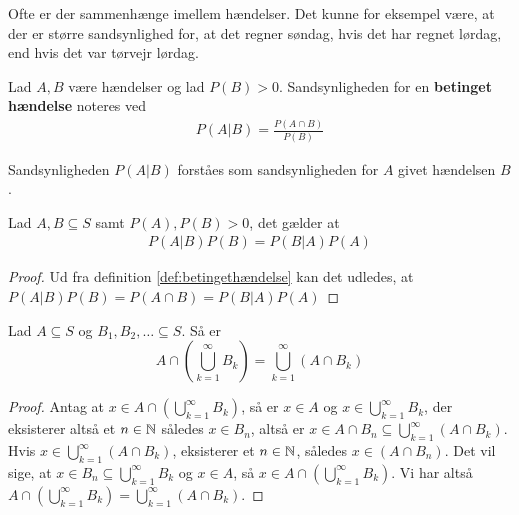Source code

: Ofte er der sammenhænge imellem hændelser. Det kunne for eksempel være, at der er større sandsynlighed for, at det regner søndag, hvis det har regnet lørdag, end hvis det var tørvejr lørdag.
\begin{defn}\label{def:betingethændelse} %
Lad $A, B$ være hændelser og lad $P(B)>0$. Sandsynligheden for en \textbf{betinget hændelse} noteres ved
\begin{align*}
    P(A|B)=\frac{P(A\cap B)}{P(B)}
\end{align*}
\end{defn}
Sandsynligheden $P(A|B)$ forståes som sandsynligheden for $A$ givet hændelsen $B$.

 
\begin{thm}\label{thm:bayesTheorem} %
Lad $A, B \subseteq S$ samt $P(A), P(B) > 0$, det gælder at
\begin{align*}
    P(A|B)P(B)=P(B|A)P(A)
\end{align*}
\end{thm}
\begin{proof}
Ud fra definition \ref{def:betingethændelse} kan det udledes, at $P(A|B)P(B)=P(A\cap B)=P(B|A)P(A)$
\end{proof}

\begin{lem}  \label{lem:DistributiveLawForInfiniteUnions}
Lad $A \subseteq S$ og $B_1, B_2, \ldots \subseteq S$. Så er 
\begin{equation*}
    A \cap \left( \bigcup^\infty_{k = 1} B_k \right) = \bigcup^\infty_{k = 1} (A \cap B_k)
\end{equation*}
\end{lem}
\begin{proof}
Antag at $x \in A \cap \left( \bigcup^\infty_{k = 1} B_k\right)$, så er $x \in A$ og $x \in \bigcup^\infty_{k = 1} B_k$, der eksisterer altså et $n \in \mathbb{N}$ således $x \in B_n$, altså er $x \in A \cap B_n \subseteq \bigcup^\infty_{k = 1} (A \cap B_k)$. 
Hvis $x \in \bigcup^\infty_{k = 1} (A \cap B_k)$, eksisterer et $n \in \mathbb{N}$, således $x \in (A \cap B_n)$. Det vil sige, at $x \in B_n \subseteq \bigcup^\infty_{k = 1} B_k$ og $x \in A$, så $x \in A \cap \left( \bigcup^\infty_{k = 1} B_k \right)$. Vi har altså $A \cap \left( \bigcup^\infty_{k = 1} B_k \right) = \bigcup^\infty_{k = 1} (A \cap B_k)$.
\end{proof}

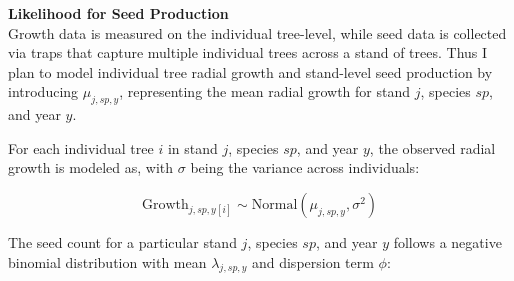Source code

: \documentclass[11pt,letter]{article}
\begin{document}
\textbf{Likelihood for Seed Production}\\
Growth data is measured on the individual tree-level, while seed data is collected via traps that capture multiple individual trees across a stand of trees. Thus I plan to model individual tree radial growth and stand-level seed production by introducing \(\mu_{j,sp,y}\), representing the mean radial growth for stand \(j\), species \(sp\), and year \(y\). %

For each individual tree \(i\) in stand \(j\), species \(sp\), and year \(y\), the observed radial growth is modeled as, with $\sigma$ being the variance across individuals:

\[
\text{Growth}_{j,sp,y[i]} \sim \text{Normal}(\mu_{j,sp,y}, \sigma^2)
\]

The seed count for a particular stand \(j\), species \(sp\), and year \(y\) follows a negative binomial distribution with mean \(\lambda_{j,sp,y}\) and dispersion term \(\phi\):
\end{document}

————————

PROBLEM TO SOLVE =>
Search the data and copy each line containing "individual".

RESULT =>
Growth data is measured on the individual tree-level, while seed data is collected via traps that capture multiple individual trees across a stand of trees. Thus I plan to model individual tree radial growth and stand-level seed production by introducing \(\mu_{j,sp,y}\), representing the mean radial growth for stand \(j\), species \(sp\), and year \(y\). %
For each individual tree \(i\) in stand \(j\), species \(sp\), and year \(y\), the observed radial growth is modeled as, with $\sigma$ being the variance across individuals:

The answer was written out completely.